Vorteile von Totholz
- Liefert dem Wald Nährstoffe
- Stabilisiert den Waldboden
- Speichert über Jahrzehnte hinweg Kohlenstoff
- Fungiert als Wasserspeicher
- Bietet Nahrung und Lebensraum für Organismen und Waldbewohner
Profitierende Arten
- Hirschkäfer
- Heldbock (auch Großer Eichenbock genannt)
- Mittelspecht
- Halsbandschnäpper
- u.v.a.
Was ist Totholz?
Als Totholz bezeichnet man sowohl einzelne tote Äste an einem alten Baum wie auch abgestorbene, stehende oder umgefallene Bäume oder Teile davon. Dabei ist die Bezeichnung Totholz eigentlich irreführend. Totholz ist nämlich nicht nur ein wichtiger Bestandteil des Waldökosystems, sondern auch Nahrungsgrundlage und Lebensraum für viele Arten.
Auch Altholzinseln mit ihren Biotopbäumen, die Höhlen, Risse, Stammschäden und Kronenbrüche aufweisen, sind wichtig. Dort finden sich besonders viele Mikrohabitate (Lebensräume) für unterschiedlichste Waldbewohner.
3 Strategien für mehr Biodiversität in den Wäldern
Der Schutz der Biodiversität in bewirtschafteten Wäldern ist im Wesentlichen eine Frage des gezielten Belassens entscheidender Elemente, um die ‚Verkürzung‘ des Entwicklungsphasenzyklus durch den Ernteeinschlag zu kompensieren. Darauf aufbauend basieren unsere Aktivitäten für die Erhaltung von Altbestandselementen auf 3 Strategien:
- Schützen: Schutz vorhandener Altbestandsrelikte (oder anderer Kleinbestände von hohem Wert oder mit entsprechendem Potenzial) durch die Einrichtung klar umrissener, abgesteckter Gebiete, wie beispielsweise Naturwaldreservate oder Nationalparks, aber auch kleinerer, oft „Waldrefugien“ oder „Altholzinsel” genannter Schutzflächen.
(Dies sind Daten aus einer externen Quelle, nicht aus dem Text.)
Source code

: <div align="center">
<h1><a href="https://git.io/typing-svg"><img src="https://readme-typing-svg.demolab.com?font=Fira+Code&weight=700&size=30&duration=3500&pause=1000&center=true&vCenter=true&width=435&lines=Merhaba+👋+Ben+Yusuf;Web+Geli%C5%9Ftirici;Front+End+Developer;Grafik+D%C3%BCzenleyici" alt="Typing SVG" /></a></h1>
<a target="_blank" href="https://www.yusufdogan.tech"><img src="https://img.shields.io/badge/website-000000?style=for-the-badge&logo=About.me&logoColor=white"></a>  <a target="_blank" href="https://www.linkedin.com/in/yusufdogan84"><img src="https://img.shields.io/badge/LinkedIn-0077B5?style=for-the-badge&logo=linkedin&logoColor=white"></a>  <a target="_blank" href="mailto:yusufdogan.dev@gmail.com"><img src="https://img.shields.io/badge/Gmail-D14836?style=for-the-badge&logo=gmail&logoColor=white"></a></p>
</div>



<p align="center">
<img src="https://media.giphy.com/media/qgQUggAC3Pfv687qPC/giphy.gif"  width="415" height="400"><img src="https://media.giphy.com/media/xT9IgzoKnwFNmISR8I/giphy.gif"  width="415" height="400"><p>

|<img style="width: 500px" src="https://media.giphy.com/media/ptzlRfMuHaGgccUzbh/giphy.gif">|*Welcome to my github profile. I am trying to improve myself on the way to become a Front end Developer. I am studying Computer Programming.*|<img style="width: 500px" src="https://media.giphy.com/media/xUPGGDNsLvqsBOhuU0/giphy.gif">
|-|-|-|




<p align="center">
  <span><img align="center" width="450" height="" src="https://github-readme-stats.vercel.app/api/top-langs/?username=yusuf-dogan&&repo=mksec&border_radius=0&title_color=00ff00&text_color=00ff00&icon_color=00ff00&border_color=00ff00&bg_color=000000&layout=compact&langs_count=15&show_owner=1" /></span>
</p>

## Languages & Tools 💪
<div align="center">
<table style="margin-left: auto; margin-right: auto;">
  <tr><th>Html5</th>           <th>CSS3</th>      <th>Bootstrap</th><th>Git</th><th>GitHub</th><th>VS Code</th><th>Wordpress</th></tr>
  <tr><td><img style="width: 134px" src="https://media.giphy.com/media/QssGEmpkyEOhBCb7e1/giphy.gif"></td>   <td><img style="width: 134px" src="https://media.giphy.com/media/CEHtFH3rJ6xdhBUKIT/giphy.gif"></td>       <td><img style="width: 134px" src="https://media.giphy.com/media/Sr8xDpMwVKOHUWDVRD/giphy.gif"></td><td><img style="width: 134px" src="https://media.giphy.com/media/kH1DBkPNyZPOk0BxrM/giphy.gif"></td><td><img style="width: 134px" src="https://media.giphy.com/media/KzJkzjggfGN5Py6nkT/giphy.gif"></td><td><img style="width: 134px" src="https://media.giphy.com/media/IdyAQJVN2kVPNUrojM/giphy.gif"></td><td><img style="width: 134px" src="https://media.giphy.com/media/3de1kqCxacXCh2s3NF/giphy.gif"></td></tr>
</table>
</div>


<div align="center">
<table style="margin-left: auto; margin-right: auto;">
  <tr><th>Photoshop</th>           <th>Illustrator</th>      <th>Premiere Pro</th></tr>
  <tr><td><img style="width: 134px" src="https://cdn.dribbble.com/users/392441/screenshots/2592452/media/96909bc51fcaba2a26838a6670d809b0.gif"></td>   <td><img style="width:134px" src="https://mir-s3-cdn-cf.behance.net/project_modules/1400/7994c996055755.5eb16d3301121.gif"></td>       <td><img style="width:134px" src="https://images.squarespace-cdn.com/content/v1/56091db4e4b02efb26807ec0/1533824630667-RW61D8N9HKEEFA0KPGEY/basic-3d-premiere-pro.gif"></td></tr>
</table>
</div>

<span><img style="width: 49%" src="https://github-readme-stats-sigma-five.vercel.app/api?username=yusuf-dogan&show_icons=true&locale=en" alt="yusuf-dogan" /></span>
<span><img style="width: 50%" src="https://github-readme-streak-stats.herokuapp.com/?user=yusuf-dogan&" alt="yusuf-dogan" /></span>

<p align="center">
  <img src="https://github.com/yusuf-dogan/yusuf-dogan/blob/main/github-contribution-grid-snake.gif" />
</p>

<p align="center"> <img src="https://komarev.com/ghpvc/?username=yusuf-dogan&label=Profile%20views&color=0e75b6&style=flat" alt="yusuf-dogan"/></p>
- Erhalten: Der bewusste Erhalt von toten, alten oder anderen Habitatbäumen in einem Bestand im Rahmen von Durchforstungs- oder Erntemaßnahmen sichert Schlüsselelemente innerhalb der „Matrix“ bewirtschafteter Wälder.
- Wiederherstellen: Auch wenn aktuell keine solchen Altbestandsstrukturen vorhanden sind, kann mithilfe geeigneter Maßnahmen deren Wiederherstellung in geplanten, vernetzten Mustern erfolgen. So können beispielsweise Anwärter-Biotopbäume ausgewiesen werden.
Werden diese drei Strategien in der Praxis umgesetzt, so bedeutet dies, dass etliche Elemente ehemaliger Naturwälder erhalten werden. Optimalerweise entsteht ein Verbundsystems aus verschiedenen Elementen. Dies soll über den Erhalt von bestimmten Strukturen hinaus auch eine Ausbreitung, von auf diese Strukturen angewiesenen Arten (Tiere, Pflanzen, Bakterien, Pilze) ermöglichen.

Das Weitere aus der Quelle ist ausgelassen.